In a press release announcing the move, Vaya leaders said the organization’s experience with transitioning members through consolidation efforts would be especially beneficial as the state’s public health care system undergoes a significant shift. The first phase of N.C. Medicaid Transformation will launch Thursday, July 1, with five commercial health plans set to manage integrated health benefits for the majority of Medicaid enrollees.

As part of the second phase of transformation, expected to launch in July 2022, Vaya and Cardinal Innovations are preparing to offer fully integrated care for people with a serious mental illness, a serious emotional disturbance, a severe substance use disorder, an intellectual/developmental disability or a traumatic brain injury.

Dogwood Health Trust chosen for Medicaid pilot programs

NCDHHS has named Dogwood Health Trust the lead organization for its Healthy Opportunities Pilot in WNC. Dogwood is one of only three organizations to be chosen for the program through a competitive selection process.

The pilot will bring part of $650 million in state and federal dollars into the region through October 2024, along with more than $10 million in additional investment from Dogwood Health Trust. According to a DHHS press release, “The groundbreaking program will create a systematic approach to integrating and financing nonmedical services that address housing stability, transportation access, food security and interpersonal safety into the delivery of health care.”

Healthy Opportunities allows human services organizations that address these unmet needs to receive Medicaid reimbursement. To be eligible for and receive pilot services, N.C. Medicaid Managed Care members in WNC must have at least one qualifying physical or behavioral health condition and one qualifying social risk factor. More information is available at avl.mx/9hu.

Good news

  • The Community Foundation of Western North Carolina recently approved a grant of $54,496 to the Mountain Area Health Education Center for SistasCaring4Sistas Doula Services, which will support the salary of a community-based doula for one year.

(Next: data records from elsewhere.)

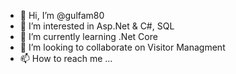 - 👋 Hi, I’m @gulfam80
- 👀 I’m interested in Asp.Net & C#, SQL
- 🌱 I’m currently learning .Net Core
- 💞️ I’m looking to collaborate on Visitor Managment
- 📫 How to reach me ...

<!---
gulfam80/gulfam80 is a ✨ special ✨ repository because its `README.md` (this file) appears on your GitHub profile.
You can click the Preview link to take a look at your changes.
--->
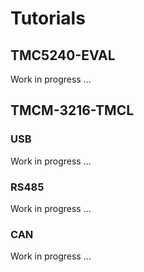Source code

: 
# Tutorials

## TMC5240-EVAL

Work in progress ...

## TMCM-3216-TMCL

### USB

Work in progress ...

### RS485

Work in progress ...

### CAN

Work in progress ...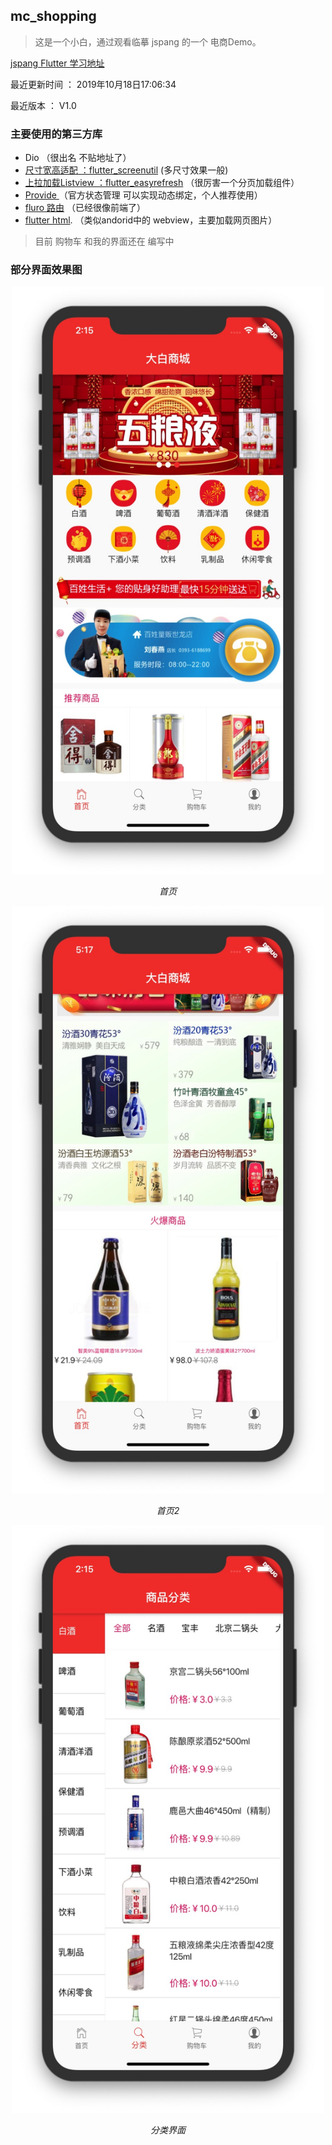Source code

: ## mc_shopping

> 这是一个小白，通过观看临摹 jspang 的一个 电商Demo。

[jspang Flutter 学习地址](https://jspang.com/posts/2019/03/01/flutter-shop.html)

最近更新时间 ： 2019年10月18日17:06:34 

最近版本 ： V1.0

### 主要使用的第三方库
 - Dio （很出名 不贴地址了）
 - [尺寸宽高适配 ：flutter_screenutil](https://github.com/OpenFlutter/flutter_screenutil) (多尺寸效果一般)
 - [上拉加载Listview ：flutter_easyrefresh](https://github.com/xuelongqy/flutter_easyrefresh) （很厉害一个分页加载组件）
 - [Provide ](https://github.com/google/flutter-provide) （官方状态管理 可以实现动态绑定，个人推荐使用）
 - [fluro 路由](https://github.com/theyakka/fluro)  （已经很像前端了）
 - [flutter html](https://github.com/Sub6Resources/flutter_html). （类似andorid中的 webview，主要加载网页图片）
 
 
>目前 购物车 和我的界面还在 编写中
 
### 部分界面效果图 
<p align="center">
	<img src="https://github.com/yangmingchuan/mc_shopping/blob/master/img/mc_home.png"  width="500" height="940">
	<p align="center">
		<em>首页</em>
	</p>
</p>

<p align="center">
	<img src="https://github.com/yangmingchuan/mc_shopping/blob/master/img/mc_home2.png"  width="500" height="940">
	<p align="center">
		<em>首页2</em>
	</p>
</p>


<p align="center">
	<img src="https://github.com/yangmingchuan/mc_shopping/blob/master/img/mc_list.png"  width="500" height="940">
	<p align="center">
		<em>分类界面</em>
	</p>
</p>




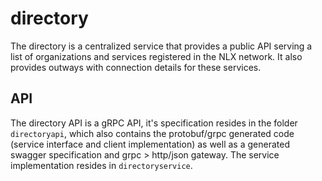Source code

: # directory

The directory is a centralized service that provides a public API serving a list of 
organizations and services registered in the NLX network. It also provides outways 
with connection details for these services.

## API

The directory API is a gRPC API, it's specification resides in the folder `directoryapi`, 
which also contains the protobuf/grpc generated code (service interface and client implementation) 
as well as a generated swagger specification and grpc > http/json gateway. 
The service implementation resides in `directoryservice`.

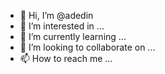 - 👋 Hi, I’m @adedin
- 👀 I’m interested in ...
- 🌱 I’m currently learning ...
- 💞️ I’m looking to collaborate on ...
- 📫 How to reach me ...

<!---
adedin/adedin is a ✨ special ✨ repository because its `README.md` (this file) appears on your GitHub profile.
You can click the Preview link to take a look at your changes.
--->
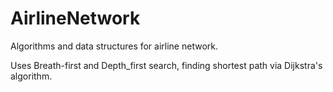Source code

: # AirlineNetwork
Algorithms and data structures for airline network.  


Uses Breath-first and Depth_first search, finding shortest path via Dijkstra's algorithm.

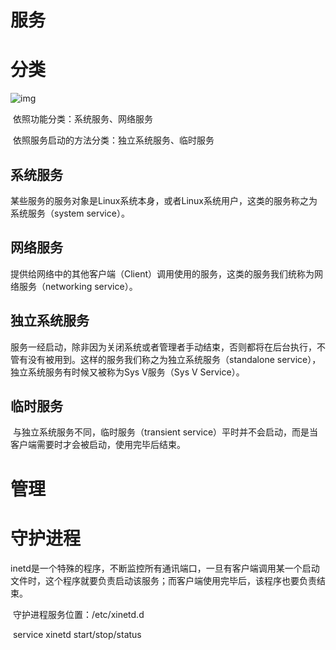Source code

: # 服务

# 分类

![img](file:///C:\Users\大力\AppData\Local\Temp\ksohtml\wps42A3.tmp.jpg) 

​	依照功能分类：系统服务、网络服务

​	依照服务启动的方法分类：独立系统服务、临时服务

## 系统服务

​	某些服务的服务对象是Linux系统本身，或者Linux系统用户，这类的服务称之为系统服务（system service）。

## 网络服务

​	提供给网络中的其他客户端（Client）调用使用的服务，这类的服务我们统称为网络服务（networking service）。

## 独立系统服务

​	服务一经启动，除非因为关闭系统或者管理者手动结束，否则都将在后台执行，不管有没有被用到。这样的服务我们称之为独立系统服务（standalone service），独立系统服务有时候又被称为Sys V服务（Sys V Service）。

## 临时服务

​	与独立系统服务不同，临时服务（transient service）平时并不会启动，而是当客户端需要时才会被启动，使用完毕后结束。

# 管理

# 守护进程

​	inetd是一个特殊的程序，不断监控所有通讯端口，一旦有客户端调用某一个启动文件时，这个程序就要负责启动该服务；而客户端使用完毕后，该程序也要负责结束。

​	守护进程服务位置：/etc/xinetd.d

​	service xinetd start/stop/status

The program aims to eradicate racial disparities in infant mortality by providing education and doula services to families who face adverse maternal health outcomes before, during and after pregnancy. According to DONA International, an organization for the education and certification of doulas, receiving support from a certified doula is linked to a reduced number of cesarean births, improved postpartum mental health and increased breastfeeding rates.
  • The Community Foundation of Henderson County awarded a $27,000 grant to Safelight, a Hendersonville-based nonprofit that supports survivors of interpersonal violence, for repairs to an emergency shelter. Founded in 1984, the organization has helped more than 37,000 survivors of domestic violence, sexual assault and child abuse in Henderson County. “Safelight’s emergency shelter has assisted over 4,250 survivors of abuse since relocating in 2008,” said Lauren Wilkie, Safelight’s executive director. “The grant from the Community Foundation of Henderson County will give us the ability to repair the roof of our emergency shelter so we can continue to provide a safe environment for those fleeing abuse.”
  • The Daoist Traditions College of Chinese Medical Arts, an Asheville-based acupuncture and herbal medicine college, celebrated its 15th graduation on May 13. Students worked in a clinical setting throughout the pandemic and are graduating on time. The college undertook safety precautions, including daily disinfecting and social distancing, to remain open throughout the COVID-19 pandemic so students could continue their clinical education and see patients.

Free health support

  • This spring and summer, the YMCA of WNC will host free chronic disease management programs for area residents, including diabetes prevention classes. Both virtual and in-person classes will be offered in English and Spanish. More information and registration are available at avl.mx/9hv or by calling 828-575-2922. Additionally, YMCA Nutrition Services provides fresh, free produce at locations throughout the region via the Healthy Living Mobile Market. The Mobile Market schedule is available at avl.mx/9hx.